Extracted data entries
Start of Block

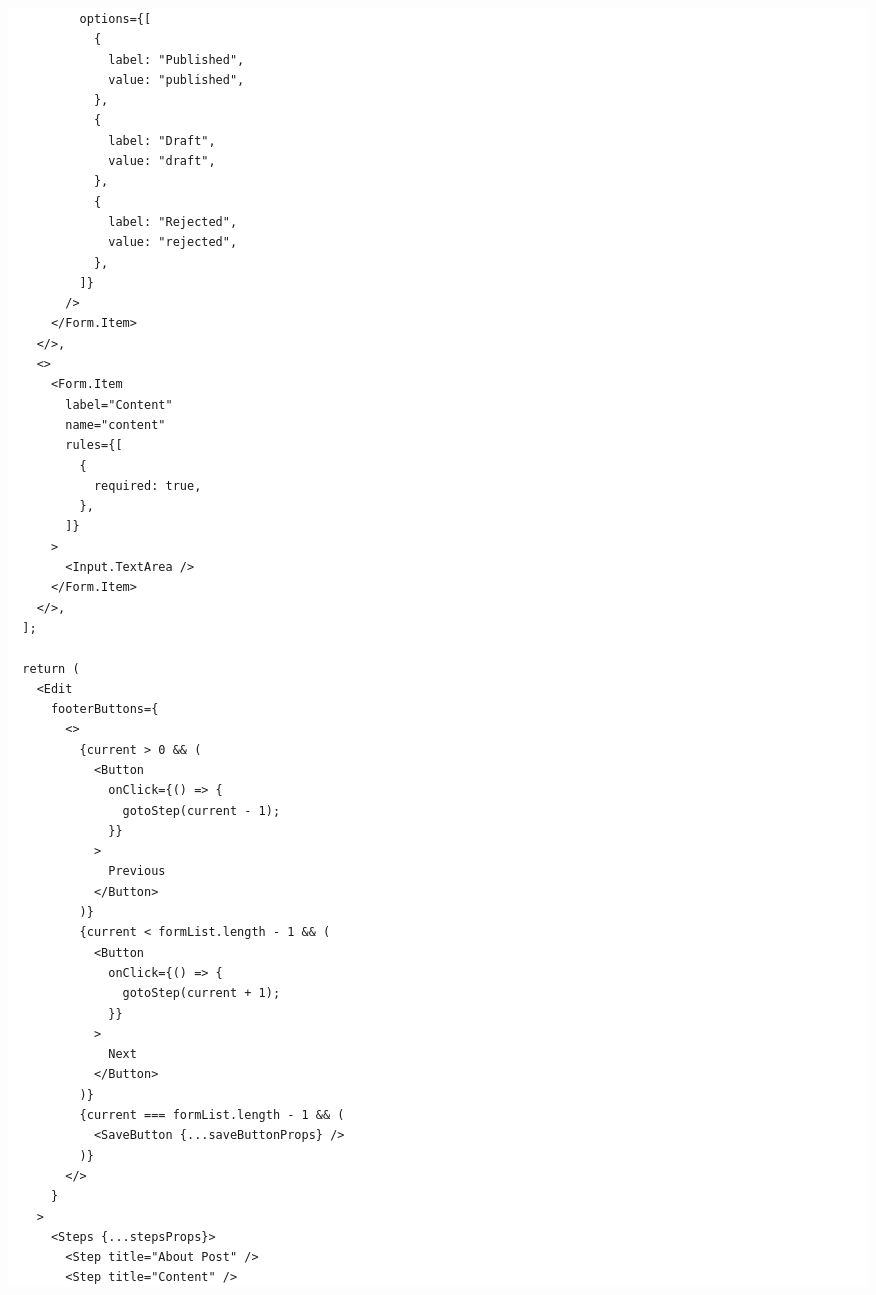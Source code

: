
 ```tsx live url=http://localhost:3000/posts/edit/123 previewHeight=420px hideCode
          options={[
            {
              label: "Published",
              value: "published",
            },
            {
              label: "Draft",
              value: "draft",
            },
            {
              label: "Rejected",
              value: "rejected",
            },
          ]}
        />
      </Form.Item>
    </>,
    <>
      <Form.Item
        label="Content"
        name="content"
        rules={[
          {
            required: true,
          },
        ]}
      >
        <Input.TextArea />
      </Form.Item>
    </>,
  ];

  return (
    <Edit
      footerButtons={
        <>
          {current > 0 && (
            <Button
              onClick={() => {
                gotoStep(current - 1);
              }}
            >
              Previous
            </Button>
          )}
          {current < formList.length - 1 && (
            <Button
              onClick={() => {
                gotoStep(current + 1);
              }}
            >
              Next
            </Button>
          )}
          {current === formList.length - 1 && (
            <SaveButton {...saveButtonProps} />
          )}
        </>
      }
    >
      <Steps {...stepsProps}>
        <Step title="About Post" />
        <Step title="Content" />
```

End of Block

**Action item:**
Look through the entries. Copy out each line with "gotoStep" in it.

**Completed task:**
                gotoStep(current - 1);
                gotoStep(current + 1);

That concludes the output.